US Pharm. 2015;40(2):50-53.
ABSTRACT: The role of inflammatory markers in cardiovascular disease progression and risk assessment has been a topic of discussion for nearly two decades. This subject was most recently addressed by guidelines from the American College of Cardiology and the American Heart Association, as well as the National Lipid Association. Evidence supports the association of high-sensitivity C-reactive protein (hs-CRP) with cardiovascular disease. Hs-CRP testing may improve risk stratification, particularly among intermediate cardiovascular risk patients, although further research is warranted.

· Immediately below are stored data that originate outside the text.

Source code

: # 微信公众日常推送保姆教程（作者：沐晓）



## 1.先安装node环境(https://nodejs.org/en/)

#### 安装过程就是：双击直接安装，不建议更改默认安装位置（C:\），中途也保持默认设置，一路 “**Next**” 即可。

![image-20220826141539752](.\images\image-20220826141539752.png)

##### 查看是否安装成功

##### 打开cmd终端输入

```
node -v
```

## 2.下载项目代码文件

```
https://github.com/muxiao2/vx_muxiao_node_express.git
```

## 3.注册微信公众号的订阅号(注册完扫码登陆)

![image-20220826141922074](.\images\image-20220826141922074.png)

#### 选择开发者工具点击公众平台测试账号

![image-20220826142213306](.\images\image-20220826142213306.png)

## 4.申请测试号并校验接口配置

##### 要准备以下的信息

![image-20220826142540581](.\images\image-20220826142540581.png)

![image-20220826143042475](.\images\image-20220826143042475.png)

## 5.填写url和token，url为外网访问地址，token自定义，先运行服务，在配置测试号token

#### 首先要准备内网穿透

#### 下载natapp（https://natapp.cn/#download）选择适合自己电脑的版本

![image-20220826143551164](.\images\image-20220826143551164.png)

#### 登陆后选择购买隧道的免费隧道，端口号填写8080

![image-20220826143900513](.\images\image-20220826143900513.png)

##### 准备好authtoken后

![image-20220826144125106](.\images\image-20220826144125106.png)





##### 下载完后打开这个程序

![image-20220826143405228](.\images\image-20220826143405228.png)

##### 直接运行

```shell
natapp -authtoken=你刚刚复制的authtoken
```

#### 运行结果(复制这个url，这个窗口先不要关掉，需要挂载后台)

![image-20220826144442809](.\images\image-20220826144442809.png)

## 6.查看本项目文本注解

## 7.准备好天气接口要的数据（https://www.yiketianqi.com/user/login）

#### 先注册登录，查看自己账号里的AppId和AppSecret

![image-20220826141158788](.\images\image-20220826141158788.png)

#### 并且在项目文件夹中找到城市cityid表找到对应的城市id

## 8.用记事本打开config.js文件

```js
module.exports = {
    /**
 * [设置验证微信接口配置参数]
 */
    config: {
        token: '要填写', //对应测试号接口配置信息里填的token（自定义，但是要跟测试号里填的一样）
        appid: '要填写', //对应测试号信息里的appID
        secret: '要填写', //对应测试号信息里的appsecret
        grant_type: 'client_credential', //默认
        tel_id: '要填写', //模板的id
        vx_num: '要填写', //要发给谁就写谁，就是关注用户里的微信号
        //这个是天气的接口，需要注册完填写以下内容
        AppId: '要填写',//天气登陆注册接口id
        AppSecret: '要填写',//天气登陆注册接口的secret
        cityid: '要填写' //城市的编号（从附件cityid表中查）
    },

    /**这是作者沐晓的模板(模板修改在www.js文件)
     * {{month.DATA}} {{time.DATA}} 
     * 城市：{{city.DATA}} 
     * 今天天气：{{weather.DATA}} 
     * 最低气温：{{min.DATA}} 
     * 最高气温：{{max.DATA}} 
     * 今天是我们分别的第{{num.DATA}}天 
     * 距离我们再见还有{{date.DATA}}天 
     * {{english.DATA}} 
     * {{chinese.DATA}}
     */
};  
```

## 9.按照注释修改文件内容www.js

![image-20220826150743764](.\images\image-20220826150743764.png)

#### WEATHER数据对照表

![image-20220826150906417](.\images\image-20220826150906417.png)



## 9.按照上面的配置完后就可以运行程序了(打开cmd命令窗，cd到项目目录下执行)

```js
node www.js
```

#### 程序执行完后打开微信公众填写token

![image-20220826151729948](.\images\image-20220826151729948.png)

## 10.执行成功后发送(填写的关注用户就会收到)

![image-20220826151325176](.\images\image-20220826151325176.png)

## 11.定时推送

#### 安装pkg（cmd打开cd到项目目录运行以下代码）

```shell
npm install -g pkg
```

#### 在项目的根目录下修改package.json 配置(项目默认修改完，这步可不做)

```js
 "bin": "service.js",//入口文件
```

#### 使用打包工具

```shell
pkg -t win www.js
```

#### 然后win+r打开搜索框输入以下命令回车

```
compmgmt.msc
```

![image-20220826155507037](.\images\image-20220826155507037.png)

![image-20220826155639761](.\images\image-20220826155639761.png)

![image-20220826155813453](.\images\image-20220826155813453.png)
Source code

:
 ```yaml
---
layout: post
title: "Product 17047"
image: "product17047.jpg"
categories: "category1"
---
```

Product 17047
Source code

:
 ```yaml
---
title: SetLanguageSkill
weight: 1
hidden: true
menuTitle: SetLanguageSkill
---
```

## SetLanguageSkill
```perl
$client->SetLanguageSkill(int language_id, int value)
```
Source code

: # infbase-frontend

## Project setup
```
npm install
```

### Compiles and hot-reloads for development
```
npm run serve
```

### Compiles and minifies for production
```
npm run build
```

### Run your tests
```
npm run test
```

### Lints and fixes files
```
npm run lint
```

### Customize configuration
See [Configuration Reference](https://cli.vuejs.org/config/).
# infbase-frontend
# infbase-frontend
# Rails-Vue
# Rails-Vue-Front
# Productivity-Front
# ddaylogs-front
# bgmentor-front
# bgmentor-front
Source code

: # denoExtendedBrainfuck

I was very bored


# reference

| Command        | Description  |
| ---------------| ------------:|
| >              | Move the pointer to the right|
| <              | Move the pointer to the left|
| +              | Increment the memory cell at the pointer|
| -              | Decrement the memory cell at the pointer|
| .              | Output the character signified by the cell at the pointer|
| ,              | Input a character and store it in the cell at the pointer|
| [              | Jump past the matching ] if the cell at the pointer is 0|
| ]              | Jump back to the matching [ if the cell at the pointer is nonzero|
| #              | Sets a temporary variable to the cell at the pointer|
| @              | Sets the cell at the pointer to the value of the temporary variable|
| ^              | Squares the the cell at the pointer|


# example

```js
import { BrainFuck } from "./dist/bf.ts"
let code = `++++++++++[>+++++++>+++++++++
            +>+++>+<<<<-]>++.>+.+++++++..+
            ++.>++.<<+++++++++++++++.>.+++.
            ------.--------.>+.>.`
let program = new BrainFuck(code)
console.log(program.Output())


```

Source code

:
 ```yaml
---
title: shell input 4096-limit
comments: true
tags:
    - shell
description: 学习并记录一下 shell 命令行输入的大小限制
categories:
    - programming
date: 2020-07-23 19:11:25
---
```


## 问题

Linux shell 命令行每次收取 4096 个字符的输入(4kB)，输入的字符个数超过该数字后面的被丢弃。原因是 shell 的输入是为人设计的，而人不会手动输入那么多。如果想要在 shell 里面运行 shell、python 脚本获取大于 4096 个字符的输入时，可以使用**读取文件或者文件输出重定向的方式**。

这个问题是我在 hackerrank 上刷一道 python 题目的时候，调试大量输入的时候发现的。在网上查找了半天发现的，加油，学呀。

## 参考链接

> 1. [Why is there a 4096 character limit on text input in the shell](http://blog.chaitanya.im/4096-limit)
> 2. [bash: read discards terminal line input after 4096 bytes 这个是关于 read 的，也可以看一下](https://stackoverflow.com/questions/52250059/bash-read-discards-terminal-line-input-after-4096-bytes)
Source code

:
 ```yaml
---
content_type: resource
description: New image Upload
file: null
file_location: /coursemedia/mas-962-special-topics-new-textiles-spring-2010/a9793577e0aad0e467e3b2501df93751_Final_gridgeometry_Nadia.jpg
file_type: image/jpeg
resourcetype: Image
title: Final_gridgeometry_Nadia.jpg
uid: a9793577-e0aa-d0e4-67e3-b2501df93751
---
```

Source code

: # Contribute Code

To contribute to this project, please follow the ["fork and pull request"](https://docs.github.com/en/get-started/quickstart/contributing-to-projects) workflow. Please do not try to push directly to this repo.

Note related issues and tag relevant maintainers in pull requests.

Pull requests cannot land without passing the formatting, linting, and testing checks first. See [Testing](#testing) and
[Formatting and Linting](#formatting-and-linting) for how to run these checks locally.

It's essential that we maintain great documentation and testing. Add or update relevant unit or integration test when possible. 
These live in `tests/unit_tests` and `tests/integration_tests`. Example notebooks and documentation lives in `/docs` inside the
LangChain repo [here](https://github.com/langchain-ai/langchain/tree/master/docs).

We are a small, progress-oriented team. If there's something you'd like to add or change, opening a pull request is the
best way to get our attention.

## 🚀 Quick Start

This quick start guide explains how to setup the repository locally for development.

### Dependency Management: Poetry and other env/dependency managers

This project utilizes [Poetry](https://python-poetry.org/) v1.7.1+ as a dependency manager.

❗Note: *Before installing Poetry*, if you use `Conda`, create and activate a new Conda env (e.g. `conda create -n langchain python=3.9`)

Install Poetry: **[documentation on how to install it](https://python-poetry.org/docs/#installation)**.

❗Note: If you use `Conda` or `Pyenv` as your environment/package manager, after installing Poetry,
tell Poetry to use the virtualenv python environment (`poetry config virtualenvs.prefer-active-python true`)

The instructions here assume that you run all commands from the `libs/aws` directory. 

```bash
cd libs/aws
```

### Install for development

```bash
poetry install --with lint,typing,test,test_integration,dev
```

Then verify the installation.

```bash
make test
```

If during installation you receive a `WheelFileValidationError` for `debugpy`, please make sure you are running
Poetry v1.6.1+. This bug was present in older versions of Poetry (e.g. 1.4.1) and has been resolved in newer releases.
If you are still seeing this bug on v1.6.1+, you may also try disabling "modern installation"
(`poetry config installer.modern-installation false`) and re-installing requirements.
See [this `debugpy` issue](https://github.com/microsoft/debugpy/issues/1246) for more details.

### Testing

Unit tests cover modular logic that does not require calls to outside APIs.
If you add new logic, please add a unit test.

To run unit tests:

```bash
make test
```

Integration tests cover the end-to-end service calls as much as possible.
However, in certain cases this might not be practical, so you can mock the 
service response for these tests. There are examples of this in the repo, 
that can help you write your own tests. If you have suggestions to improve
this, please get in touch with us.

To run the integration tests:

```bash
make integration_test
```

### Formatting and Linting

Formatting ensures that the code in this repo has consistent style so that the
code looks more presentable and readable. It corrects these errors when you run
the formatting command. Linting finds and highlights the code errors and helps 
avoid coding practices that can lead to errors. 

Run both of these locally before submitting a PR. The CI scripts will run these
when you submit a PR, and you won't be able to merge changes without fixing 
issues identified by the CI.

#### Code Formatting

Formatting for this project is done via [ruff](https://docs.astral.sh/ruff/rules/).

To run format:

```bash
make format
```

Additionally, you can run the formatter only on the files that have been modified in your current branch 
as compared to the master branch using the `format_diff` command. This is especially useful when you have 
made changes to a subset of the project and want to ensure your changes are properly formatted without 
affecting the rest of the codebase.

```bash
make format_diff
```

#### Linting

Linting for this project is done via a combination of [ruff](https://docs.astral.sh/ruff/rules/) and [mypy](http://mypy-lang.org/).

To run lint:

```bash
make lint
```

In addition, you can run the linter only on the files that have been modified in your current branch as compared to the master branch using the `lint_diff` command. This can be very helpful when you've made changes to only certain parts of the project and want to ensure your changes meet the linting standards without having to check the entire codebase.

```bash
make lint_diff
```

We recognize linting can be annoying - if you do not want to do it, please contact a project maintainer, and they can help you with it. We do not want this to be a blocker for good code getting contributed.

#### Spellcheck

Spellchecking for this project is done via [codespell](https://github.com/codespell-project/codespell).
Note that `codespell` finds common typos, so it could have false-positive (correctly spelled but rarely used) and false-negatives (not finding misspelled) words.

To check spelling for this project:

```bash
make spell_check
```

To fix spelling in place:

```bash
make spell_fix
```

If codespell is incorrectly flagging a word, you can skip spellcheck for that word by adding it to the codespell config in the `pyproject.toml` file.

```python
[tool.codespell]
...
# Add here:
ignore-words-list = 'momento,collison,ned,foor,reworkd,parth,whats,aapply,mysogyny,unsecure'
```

The role of inflammatory markers in cardiovascular risk assessment and the development of cardiovascular disease has been a topic of discussion for nearly two decades. In 1998, the American Heart Association (AHA) Prevention Conference V examined strategies for the identification of patients requiring primary cardiovascular prevention.1 The conference concluded that inflammatory markers, including high-sensitivity C-reactive protein (hs-CRP), are not yet considered applicable for routine assessment due to lack of measurement standardization, consistency in epidemiological findings, and evidence for additional risk prediction.1 In 2001, the National Cholesterol Education Program Adult Treatment Panel III Guidelines categorized hs-CRP as an emerging risk factor, which could be used as an optional risk-factor measurement to adjust absolute estimates.2 With an increase in the number of peer-reviewed reports and publications came an increase in the availability of C-reactive protein (CRP) assays and the number of inflammatory marker tests ordered by providers; however, a consensus from professional societies or governmental agencies on applicability to clinical practice had not yet been reached.3
In 2003, the CDC and the AHA released a scientific statement regarding the application of inflammatory markers to clinical and public health practice.3 This joint effort concluded that in patients with stable coronary disease or acute coronary syndromes, hs-CRP measurement may be useful as an independent marker for assessing the likelihood of recurrent events; however, secondary preventive interventions with proven efficacy should not be dependent on these concentrations or levels.3 The 2013 American College of Cardiology (ACC)/AHA Guideline on the Treatment of Blood Cholesterol to Reduce Atherosclerotic Cardiovascular Risk in Adults stated that hs-CRP may be considered to guide treatment decision making if, after quantitative risk assessment, a risk-based treatment decision is uncertain.4 Most recently, the National Lipid Association recommendations for patient-centered management of dyslipidemia included hs-CRP as a risk indicator that might be considered for risk refinement.5 This article will provide an overview of hs-CRP and its role in cardiovascular disease progression and risk assessment; review the most updated clinical evidence; discuss application to clinical practice; and identify needs for future research.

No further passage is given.